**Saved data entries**
================================
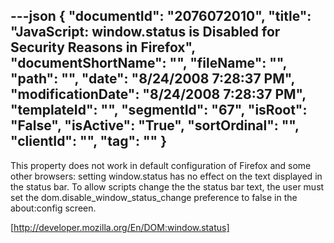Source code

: ---json
{
  "documentId": "2076072010",
  "title": "JavaScript: window.status is Disabled for Security Reasons in Firefox",
  "documentShortName": "",
  "fileName": "",
  "path": "",
  "date": "8/24/2008 7:28:37 PM",
  "modificationDate": "8/24/2008 7:28:37 PM",
  "templateId": "",
  "segmentId": "67",
  "isRoot": "False",
  "isActive": "True",
  "sortOrdinal": "",
  "clientId": "",
  "tag": ""
}
---

This property does not work in default configuration of Firefox and some other browsers: setting window.status has no effect on the text displayed in the status bar. To allow scripts change the the status bar text, the user must set the dom.disable_window_status_change preference to false in the about:config screen.

[http://developer.mozilla.org/En/DOM:window.status]
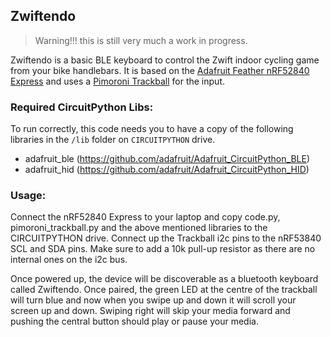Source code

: ## Zwiftendo

> Warning!!! this is still very much a work in progress.

Zwiftendo is a basic BLE keyboard to control the Zwift indoor cycling game from your bike handlebars. It is based on the [Adafruit Feather nRF52840 Express](https://www.adafruit.com/product/4062) and uses a [Pimoroni Trackball](https://shop.pimoroni.com/products/trackball-breakout) for the input.

### Required CircuitPython Libs:

To run correctly, this code needs you to have a copy of the following libraries in the `/lib` folder on `CIRCUITPYTHON` drive. 

- adafruit_ble (https://github.com/adafruit/Adafruit_CircuitPython_BLE)
- adafruit_hid (https://github.com/adafruit/Adafruit_CircuitPython_HID)

### Usage:

Connect the nRF52840 Express to your laptop and copy code.py, pimoroni_trackball.py and the above mentioned libraries to the CIRCUITPYTHON drive. Connect up the Trackball i2c pins to the nRF53840 SCL and SDA pins. Make sure to add a 10k pull-up resistor as there are no internal ones on the i2c bus.

Once powered up, the device will be discoverable as a bluetooth keyboard called Zwiftendo. Once paired, the green LED at the centre of the trackball will turn blue and now when you swipe up and down it will scroll your screen up and down. Swiping right will skip your media forward and pushing the central button should play or pause your media.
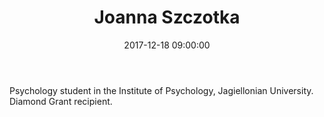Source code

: ﻿---
layout: post
title:  "Joanna Szczotka"
name: Joanna
surname: Szczotka
date:   2017-12-18 09:00:00
categories: people
image-file: /images/people/jszczotka.jpg
category: clab
mail: joanna.szczotka94@gmail.com
website: 
twitter:
researchgate: 
---

Psychology student in the Institute of Psychology, Jagiellonian University.
Diamond Grant recipient.
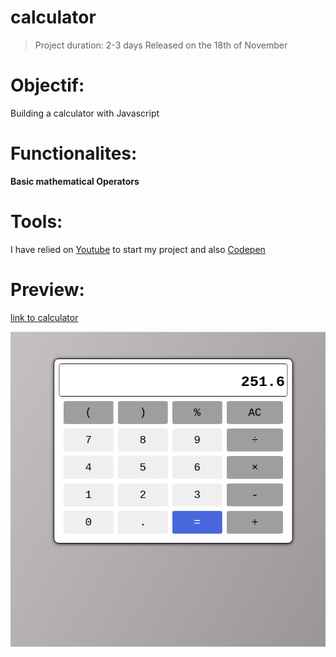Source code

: # calculator
> Project duration: 2-3 days Released on the 18th of November


# Objectif:

Building a calculator with Javascript

# Functionalites:

**Basic mathematical Operators**

# Tools:

I have relied on [Youtube](https://www.youtube.com/watch?v=GWkLkHLAOb8&ab_channel=CodesofStrategy) to start my project and also [Codepen](https://codepen.io/paulinewang/pen/rQpOVP?editors=1010)

# Preview:
[link to calculator](https://guyrichardib.github.io/)

![image](https://github.com/GuyRichardib/calculator/blob/main/calc.png)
================================
Retype only the lines that run from the first line of the entries above to the line containing "work in progress.", both included. Do not carry over any pictures.

Source code

: ---json
{
  "documentId": "2076072010",
  "title": "JavaScript: window.status is Disabled for Security Reasons in Firefox",
  "documentShortName": "",
  "fileName": "",
  "path": "",
  "date": "8/24/2008 7:28:37 PM",
  "modificationDate": "8/24/2008 7:28:37 PM",
  "templateId": "",
  "segmentId": "67",
  "isRoot": "False",
  "isActive": "True",
  "sortOrdinal": "",
  "clientId": "",
  "tag": ""
}
---

This property does not work in default configuration of Firefox and some other browsers: setting window.status has no effect on the text displayed in the status bar. To allow scripts change the the status bar text, the user must set the dom.disable_window_status_change preference to false in the about:config screen.

[http://developer.mozilla.org/En/DOM:window.status]
Source code

: ## Zwiftendo

> Warning!!! this is still very much a work in progress.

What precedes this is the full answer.